Zazwyczaj pioruny mają swoje źródło w chmurach burzowych, a sięgają powierzchni ziemi lub rozprzestrzeniają się między chmurami. Jednak istnieją też zupełnie inne błyskawice, które rodzą się na ziemi i sięgają chmur. Stanowią one jedynie 1 procent wszystkich piorunów.
Podczas jednej z burz, która przetoczyła się nad amerykańskim stanem Kansas, udało się ten fenomen sfilmować. Źródłem błyskawic były wieżowce, a dokładniej znajdujące się na nich anteny i maszty telekomunikacyjne. Odwrócone błyskawice powstają w wyniku działalności ludzkiej, czyli stawianych przez nas wysokich obiektów, w tym np. turbin wiatrowych.

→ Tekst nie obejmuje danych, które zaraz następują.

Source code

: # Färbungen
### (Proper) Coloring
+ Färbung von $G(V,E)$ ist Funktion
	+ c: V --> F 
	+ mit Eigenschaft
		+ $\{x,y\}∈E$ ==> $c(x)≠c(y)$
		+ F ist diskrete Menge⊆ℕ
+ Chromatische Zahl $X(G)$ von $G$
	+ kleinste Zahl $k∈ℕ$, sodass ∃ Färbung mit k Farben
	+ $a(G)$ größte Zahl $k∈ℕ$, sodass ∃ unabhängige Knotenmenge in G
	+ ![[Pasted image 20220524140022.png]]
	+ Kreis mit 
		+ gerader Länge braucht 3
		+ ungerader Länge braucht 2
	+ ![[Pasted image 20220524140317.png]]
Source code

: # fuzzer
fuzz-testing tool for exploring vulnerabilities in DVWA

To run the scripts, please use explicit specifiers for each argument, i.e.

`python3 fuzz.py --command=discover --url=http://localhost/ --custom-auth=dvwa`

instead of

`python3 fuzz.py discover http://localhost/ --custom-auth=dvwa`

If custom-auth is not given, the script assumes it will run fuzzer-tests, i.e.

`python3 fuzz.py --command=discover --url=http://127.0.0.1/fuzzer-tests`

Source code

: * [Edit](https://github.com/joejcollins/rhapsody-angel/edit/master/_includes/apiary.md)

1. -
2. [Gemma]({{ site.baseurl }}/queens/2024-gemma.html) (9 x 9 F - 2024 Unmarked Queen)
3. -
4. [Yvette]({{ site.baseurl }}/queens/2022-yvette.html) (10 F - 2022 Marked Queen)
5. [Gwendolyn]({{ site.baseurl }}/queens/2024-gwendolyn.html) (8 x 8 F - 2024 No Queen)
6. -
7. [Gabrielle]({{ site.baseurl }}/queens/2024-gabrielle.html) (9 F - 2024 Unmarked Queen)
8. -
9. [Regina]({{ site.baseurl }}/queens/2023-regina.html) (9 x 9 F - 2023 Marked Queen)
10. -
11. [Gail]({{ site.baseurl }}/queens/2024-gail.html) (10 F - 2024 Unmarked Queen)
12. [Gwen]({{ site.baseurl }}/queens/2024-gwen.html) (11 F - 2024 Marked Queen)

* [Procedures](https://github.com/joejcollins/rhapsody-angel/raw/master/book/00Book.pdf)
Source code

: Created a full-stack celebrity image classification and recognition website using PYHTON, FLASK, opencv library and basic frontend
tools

Ostre, metalowe elementy ich konstrukcji, przeważnie piorunochrony, wyzwalają ładunki elektryczne, które niczym tańcząca kobra pną się ku górze. Przypominają wówczas rozgałęzione drzewa. Naturę tych wyjątkowych zjawisk chcą poznać badacze piorunów z brazylijskiego Narodowego Instytutu Badań Kosmicznych (INPE) w São Paulo, dlatego próbują je filmować za pomocą tzw. superszybkich kamer, które rejestrują tysiące klatek na sekundę.
Przy tak dużej ilości klatek nagranie wygląda, jakby było zrobione w dużym spowolnieniu, a to dlatego, że jest niezwykle dokładne. Możemy zobaczyć to, czego nie widzi w normalnych warunkach ludzkie oko, co dzieje się w ułamku sekundy, a co tworzy błyskawicę.
Naukowcy są zdania, że tego typu błyskawice wyzwala intensywne pole elektryczne, które powstaje na wysokich konstrukcjach podczas przechodzącej burzy. Dodatni ładunek jest przyciągany do dużej ilości ładunków ujemnych skoncentrowanych u podstawy chmury burzowej.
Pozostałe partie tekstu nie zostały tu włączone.